普通、帰りは日没過ぎだ。日が長くなり、「腹減った」との感覚も時間的に先送りになる。そんな今日、日没直後に研究室を出た。西の山の端はまだ橙色に輝き、深い紺碧の空に爪のような月があった。
調べると新月から2日目の月なので、三日月よりも細い。その細い月、陰の部分にうっすらと輪郭が見える。周りの深い紺碧の空とは少し色合いが異なり、まるで透明な曇り硝子のよう。月から見ると地球が明るく輝き、その地球の光が月の陰の部分をほんのうっすらと照らしているに違いない。

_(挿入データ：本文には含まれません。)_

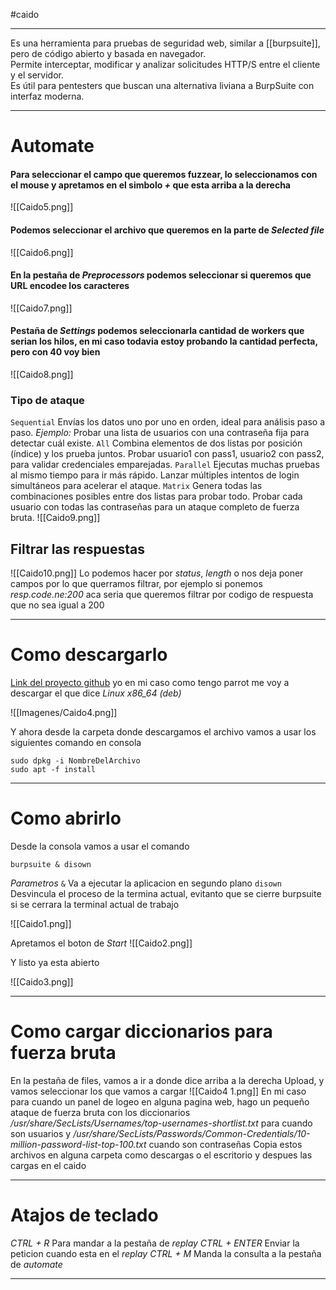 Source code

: #caido

--------

Es una herramienta para pruebas de seguridad web, similar a [[burpsuite]], pero de código abierto y basada en navegador.  
Permite interceptar, modificar y analizar solicitudes HTTP/S entre el cliente y el servidor.  
Es útil para pentesters que buscan una alternativa liviana a BurpSuite con interfaz moderna.

------
# Automate

#### Para seleccionar el campo que queremos fuzzear, lo seleccionamos con el mouse y apretamos en el  simbolo *+* que esta arriba a la derecha
![[Caido5.png]]

#### Podemos seleccionar el archivo que queremos en la parte de *Selected file*
![[Caido6.png]]

#### En la pestaña de *Preprocessors* podemos seleccionar si queremos que URL encodee los caracteres

![[Caido7.png]]

#### Pestaña de *Settings* podemos seleccionarla cantidad de workers que serian los hilos, en mi caso todavia estoy probando la cantidad perfecta, pero con 40 voy bien

![[Caido8.png]]
### Tipo de ataque

``Sequential``
	Envías los datos uno por uno en orden, ideal para análisis paso a paso.
	_Ejemplo:_ Probar una lista de usuarios con una contraseña fija para detectar cuál existe.
``All``
	Combina elementos de dos listas por posición (índice) y los prueba juntos.
	Probar usuario1 con pass1, usuario2 con pass2, para validar credenciales emparejadas.
``Parallel``
	Ejecutas muchas pruebas al mismo tiempo para ir más rápido.
	Lanzar múltiples intentos de login simultáneos para acelerar el ataque.
``Matrix`` 
	Genera todas las combinaciones posibles entre dos listas para probar todo.
	Probar cada usuario con todas las contraseñas para un ataque completo de fuerza bruta.
![[Caido9.png]]


## Filtrar las respuestas

![[Caido10.png]]
Lo podemos hacer por *status*, *length* o nos deja poner campos por lo que querramos filtrar, por ejemplo si ponemos *resp.code.ne:200* aca seria que queremos filtrar por codigo de respuesta que no sea igual a 200


------
# Como descargarlo

[Link del proyecto github](https://github.com/caido/caido/releases) yo en mi caso como tengo parrot me voy a descargar el que dice *Linux x86_64 (deb)*

![[Imagenes/Caido4.png]]

Y ahora desde la carpeta donde descargamos el archivo vamos a usar los siguientes comando en consola

```shell
sudo dpkg -i NombreDelArchivo
sudo apt -f install
```

--------
# Como abrirlo

Desde la consola vamos a usar el comando

```shell
burpsuite & disown
```
*Parametros*
	`&` Va a ejecutar la aplicacion en segundo plano
	`disown` Desvincula el proceso de la termina actual, evitanto que se cierre burpsuite si se cerrara la terminal actual de trabajo


![[Caido1.png]]

Apretamos el boton de *Start*
![[Caido2.png]]

Y listo ya esta abierto

![[Caido3.png]]

--------
# Como cargar diccionarios para fuerza bruta

En la pestaña de files, vamos a ir a donde dice arriba a la derecha Upload, y vamos seleccionar los que vamos a cargar
![[Caido4 1.png]]
En mi caso para cuando un panel de logeo en alguna pagina web, hago un pequeño ataque de fuerza bruta con los diccionarios */usr/share/SecLists/Usernames/top-usernames-shortlist.txt* para cuando son usuarios y */usr/share/SecLists/Passwords/Common-Credentials/10-million-password-list-top-100.txt* cuando son contraseñas
Copia estos archivos en alguna carpeta como descargas o el escritorio y despues las cargas en el caido


-----
# Atajos de teclado

*CTRL + R* Para mandar a la pestaña de *replay*
*CTRL + ENTER* Enviar la peticion cuando esta en el *replay*
*CTRL + M* Manda la consulta a la pestaña de *automate*

-------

森の中、テントや山小屋に泊まり、その夜中にトイレに行くことがある。山小屋やテントでの眠りは、睡眠上手の僕にとっても難しいものがある。寝相の悪いものにとってシュラフが狭すぎるのか。
それはともあれ、途中で目が覚め、仕方ないからトイレに行く。と、木の間から星がこぼれ落ちている。運が良ければ、流れ星が飛んだり、人工衛星がゆっくりと天空を横切ったりする。最近見たのは、大きな木の上で光る2つの玉である。正確に何者かはわからないが、動物が木の上にいて、こちらを眺めているのは確かだ。だから、その目玉が光る。見たのは赤い光である。多分。というのも、寝ぼけ眼だったので、きちんと覚えていない。
夜中の森の中は気持ち良くないものの、街中よりはましかもしれない。大きな動物がいないと事前にわかっていればのことだが。